作成者: 小原 / 市瀬|2021/11/16

  国内外に多数の拠点を抱えるグローバル企業において、本社部門が組織全体のセキュリティをどのようにマネジメントしていくかは難しい課題である。当社においてもグローバル企業の本社IT・セキュリティ担当の方から次のようなお悩みが届くことが多い。

 

「各拠点にどれくらいのセキュリティ対策を求めるのが良いのか、どこまでできていれば良いのかがわからない」
「現地へ渡航しなくても海外子会社のセキュリティ対策状況を把握するにはどうしたらよいか」
「過去に買収した海外子会社で情報漏洩のインシデントが発生したが、会社の手順通りの対応が行われずに被害が拡大してしまった」
「オフィスへの出社を前提としたセキュリティルールや体制がどこまで機能するかわからない」

 

 コロナ影響を経て企業のビジネスや勤務の形態が変わり、ルール・管理体制やIT環境の見直しが求められている昨今において、グローバル企業の本社部門が取り組むべきセキュリティ活動の課題はより難易度が上がっていると言える。

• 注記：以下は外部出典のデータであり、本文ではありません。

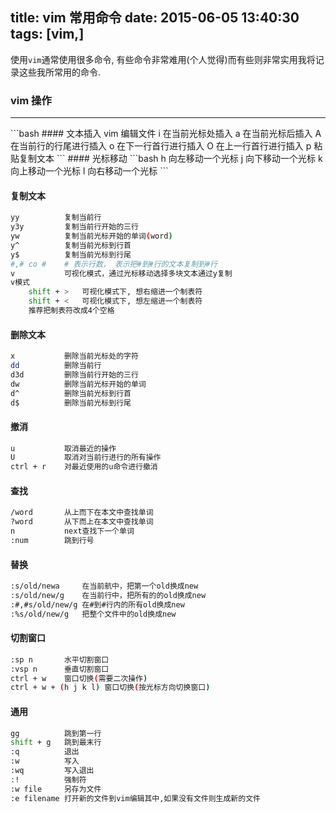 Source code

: title: vim 常用命令
date: 2015-06-05 13:40:30
tags: [vim,]
---
使用`vim`通常使用很多命令, 有些命令非常难用(个人觉得)而有些则非常实用我将记录这些我所常用的命令.
### vim 操作
<hr>
```bash
#### 文本插入
vim <file>  编辑文件
i           在当前光标处插入
a           在当前光标后插入
A           在当前行的行尾进行插入
o           在下一行首行进行插入
O           在上一行首行进行插入
p           粘贴复制文本
```
#### 光标移动
```bash
h           向左移动一个光标
j           向下移动一个光标
k           向上移动一个光标
l           向右移动一个光标
```
<!--more-->

#### 复制文本
```bash
yy          复制当前行
y3y         复制当前行开始的三行
yw          复制当前光标开始的单词(word)
y^          复制当前光标到行首
y$          复制当前光标到行尾
#,# co #    # 表示行数， 表示把#到#行的文本复制到#行
v           可视化模式，通过光标移动选择多块文本通过y复制
v模式
    shift + >   可视化模式下, 想右缩进一个制表符
    shift + <   可视化模式下, 想左缩进一个制表符
    推荐把制表符改成4个空格
```
#### 删除文本
```bash
x           删除当前光标处的字符
dd          删除当前行
d3d         删除当前行开始的三行
dw          删除当前光标开始的单词
d^          删除当前光标到行首
d$          删除当前光标到行尾
```
#### 撤消
```bash
u           取消最近的操作
U           取消对当前行进行的所有操作
ctrl + r    对最近使用的u命令进行撤消
```
#### 查找
```bash
/word       从上而下在本文中查找单词
?word       从下而上在本文中查找单词
n           next查找下一个单词
:num        跳到行号
```
#### 替换
```bash
:s/old/newa     在当前航中，把第一个old换成new
:s/old/new/g    在当前行中，把所有的的old换成new
:#,#s/old/new/g 在#到#行内的所有old换成new
:%s/old/new/g   把整个文件中的old换成new
```

#### 切割窗口
```bash
:sp n       水平切割窗口
:vsp n      垂直切割窗口
ctrl + w    窗口切换(需要二次操作)
ctrl + w + (h j k l) 窗口切换(按光标方向切换窗口)
```

#### 通用
```bash
gg          跳到第一行      
shift + g   跳到最末行
:q          退出
:w          写入
:wq         写入退出
:!          强制符
:w file     另存为文件
:e filename 打开新的文件到vim编辑其中,如果没有文件则生成新的文件
```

 そこで本記事では、ポストコロナの時代において、グローバルにセキュリティ対策を推進し、全体をマネジメントする際のポイントを、平時の現状の可視化および有事への備えの2軸でご紹介したい。

 

 

平時の現状の可視化

セキュリティ対策状況を可視化することの大切さと難しさ

 組織全体で効果的にセキュリティ対策を推進するためには、ルールの策定、管理体制の構築、ツール導入等、様々な観点からの対応が不可欠である。しかしながら海外子会社やグローバル拠点のセキュリティをマネジメントする場合、拠点の所在地・規模・事業の種別等によって、求められるセキュリティの水準や実際の対策レベルが大きくばらつくのが実情である。

 

 そのため、各拠点でどこまで何を実施すべきか検討するために、自社のセキュリティルールに則ったチェックリスト等を作成し、拠点ごとのセキュリティ対策状況(どこまで対策できているか、どこに弱点があるのか)を可視化するのが定石である。

 

 ただし、現地への直接の往訪がいまだに制限される中、時差・言語・コミュニケーションに違いのあるグローバル拠点群とリモートでやり取りを行い、セキュリティ対策状況の可視化を完遂するのは困難である。以降、主な課題と対策をご紹介したい。

対象拠点・確認方法の優先順位付け

 自グループの中で可視化すべき拠点数が多い場合、渡航が制限された状況下でそもそもどの拠点からどのように可視化を進めるべきかを迷われる企業が多い。

 

 メリハリを付けてグループ全体を可視化するにあたっては、リスクベースでの優先順位付けが重要である。具体的には下図のように会社として着目する重要なリスクを評価軸として洗い出し、各拠点の比較検討を行う。導出された拠点ごとのリスク評価結果に則り、ふさわしい評価手法(Web会議、アンケート等)を選択すると良い。

図2.アセスメント対象拠点の決定プロセス例

 

 代表的なセキュリティアセスメントの手法とメリット・デメリットは下表のとおりである。エクセルやWebベースでのアンケート用紙を作成し、各拠点の回答を集めて対策状況の評価を行う企業が多いが、回答内容の妥当性が十分に検証できず、正確な状況把握が難しい場合もある。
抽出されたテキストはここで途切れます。